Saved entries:
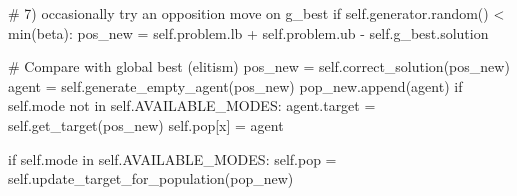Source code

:             # 7) occasionally try an opposition move on g_best
            if self.generator.random() < min(beta):
                pos_new = self.problem.lb + self.problem.ub - self.g_best.solution


                    # Compare with global best (elitism)
            pos_new = self.correct_solution(pos_new)
            agent = self.generate_empty_agent(pos_new)
            pop_new.append(agent)
            if self.mode not in self.AVAILABLE_MODES:
                agent.target = self.get_target(pos_new)
                self.pop[x] = agent

        if self.mode in self.AVAILABLE_MODES:
            self.pop = self.update_target_for_population(pop_new)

§ **Directions for this task**: Could you please write out exactly the lines from the start of the entries above through the line that holds "if self.mode in", both included, with no pictures?

§ **Expected output**:
Source code

:             # 7) occasionally try an opposition move on g_best
            if self.generator.random() < min(beta):
                pos_new = self.problem.lb + self.problem.ub - self.g_best.solution


                    # Compare with global best (elitism)
            pos_new = self.correct_solution(pos_new)
            agent = self.generate_empty_agent(pos_new)
            pop_new.append(agent)
            if self.mode not in self.AVAILABLE_MODES:
                agent.target = self.get_target(pos_new)
                self.pop[x] = agent

        if self.mode in self.AVAILABLE_MODES:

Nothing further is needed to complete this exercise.